Ariel’s not the pale, red-hair beauty we’ve grown up with. Instead, she’s portrayed by a Black actress, with her copper locks cascading underwater.

This bold casting choice exemplifies the concept of colorblind casting, the practice of casting without consideration of a person’s skin color, race, ethnicity, and so forth.

White people represented 78 percent of the lead actors in 2022’s top theatrical releases, up from 72.4 percent in 2019, according to the Los Angeles Times. This highlights a concerning trend of decreasing representation in media. Here, embracing colorblind casting is crucial to foster greater diversity and representation across all racial and ethnic backgrounds.

For example, the recent fancast of Avantika Vandanapu, an Indian American actress, as Rapunzel in a live-action Tangled has stirred up some controversy.

Many people were unhappy with the idea of a brown person with dark, curly hair being a princess who is traditionally depicted as white and blonde, according to USA Today. However, Rapunzel’s iconic golden blonde hair is merely a strand in the intricate tapestry of her story, it’s essential to recognize that Rapunzel’s character is not defined solely by her physical appearance, but rather her resilience, curiosity, and invincible spirit.
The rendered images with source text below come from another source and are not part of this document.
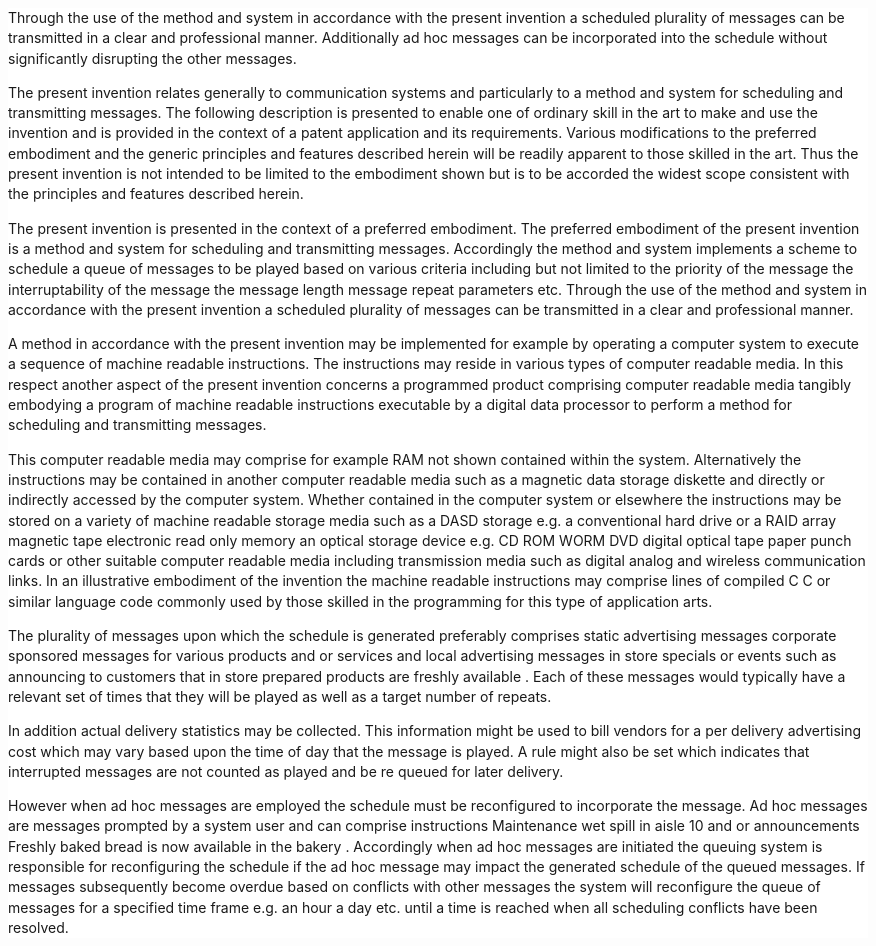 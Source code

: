 Through the use of the method and system in accordance with the present invention a scheduled plurality of messages can be transmitted in a clear and professional manner. Additionally ad hoc messages can be incorporated into the schedule without significantly disrupting the other messages.

The present invention relates generally to communication systems and particularly to a method and system for scheduling and transmitting messages. The following description is presented to enable one of ordinary skill in the art to make and use the invention and is provided in the context of a patent application and its requirements. Various modifications to the preferred embodiment and the generic principles and features described herein will be readily apparent to those skilled in the art. Thus the present invention is not intended to be limited to the embodiment shown but is to be accorded the widest scope consistent with the principles and features described herein.

The present invention is presented in the context of a preferred embodiment. The preferred embodiment of the present invention is a method and system for scheduling and transmitting messages. Accordingly the method and system implements a scheme to schedule a queue of messages to be played based on various criteria including but not limited to the priority of the message the interruptability of the message the message length message repeat parameters etc. Through the use of the method and system in accordance with the present invention a scheduled plurality of messages can be transmitted in a clear and professional manner.

A method in accordance with the present invention may be implemented for example by operating a computer system to execute a sequence of machine readable instructions. The instructions may reside in various types of computer readable media. In this respect another aspect of the present invention concerns a programmed product comprising computer readable media tangibly embodying a program of machine readable instructions executable by a digital data processor to perform a method for scheduling and transmitting messages.

This computer readable media may comprise for example RAM not shown contained within the system. Alternatively the instructions may be contained in another computer readable media such as a magnetic data storage diskette and directly or indirectly accessed by the computer system. Whether contained in the computer system or elsewhere the instructions may be stored on a variety of machine readable storage media such as a DASD storage e.g. a conventional hard drive or a RAID array magnetic tape electronic read only memory an optical storage device e.g. CD ROM WORM DVD digital optical tape paper punch cards or other suitable computer readable media including transmission media such as digital analog and wireless communication links. In an illustrative embodiment of the invention the machine readable instructions may comprise lines of compiled C C or similar language code commonly used by those skilled in the programming for this type of application arts.

The plurality of messages upon which the schedule is generated preferably comprises static advertising messages corporate sponsored messages for various products and or services and local advertising messages in store specials or events such as announcing to customers that in store prepared products are freshly available . Each of these messages would typically have a relevant set of times that they will be played as well as a target number of repeats.

In addition actual delivery statistics may be collected. This information might be used to bill vendors for a per delivery advertising cost which may vary based upon the time of day that the message is played. A rule might also be set which indicates that interrupted messages are not counted as played and be re queued for later delivery.

However when ad hoc messages are employed the schedule must be reconfigured to incorporate the message. Ad hoc messages are messages prompted by a system user and can comprise instructions Maintenance wet spill in aisle 10 and or announcements Freshly baked bread is now available in the bakery . Accordingly when ad hoc messages are initiated the queuing system is responsible for reconfiguring the schedule if the ad hoc message may impact the generated schedule of the queued messages. If messages subsequently become overdue based on conflicts with other messages the system will reconfigure the queue of messages for a specified time frame e.g. an hour a day etc. until a time is reached when all scheduling conflicts have been resolved.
Vandanapu played Karen Shetty in the recent Mean Girls reboot, a character who was previously a white girl and named Karen Smith; her portrayal demonstrated how the essence of a character should not be constrained by physical appearance. The musical didn’t merely slap a new race onto the character; instead, it allowed for a nuanced exploration of cultural identity and experience without making her ethnicity the focal point in the film.

However, context is key.

When a character’s racial background is integral to shaping their identity and experiences, ignoring it in casting decisions can harm the plot and undermine the authenticity of the representation.

Tiana in The Princess and the Frog is a prime example of this exception.

The film’s narrative is central to Tiana’s journey as a Black woman navigating the racial dynamics of New Orleans. In such instances, changing the character’s race would take away from the cultural diversity of the tale and undermine the significance of Tiana’s struggle and accomplishment.

While some may argue that colorblind casting compromises the accuracy of the source material, in a society that still grapples with racial inequalities, representation is more important than ever.

Casting decisions, like choosing a Black actress for the role of Ariel in the live-action adaptation of The Little Mermaid, emphasize the positive power of colorblind casting. Such choices challenge outdated standards and demonstrate that stories can be reimagined without erasing history, but by reflecting the diversity of the world we live in today.

Young children are able to see themselves in this new portrayal of Ariel and have a role model that looks like them. This choice creates a sense of belonging and empowerment that resonates far beyond the screen, allowing people to feel seen, heard, and valued.

Colorblind casting is not about erasing differences, but rather about celebrating them and embracing the transformative power of diversity in storytelling.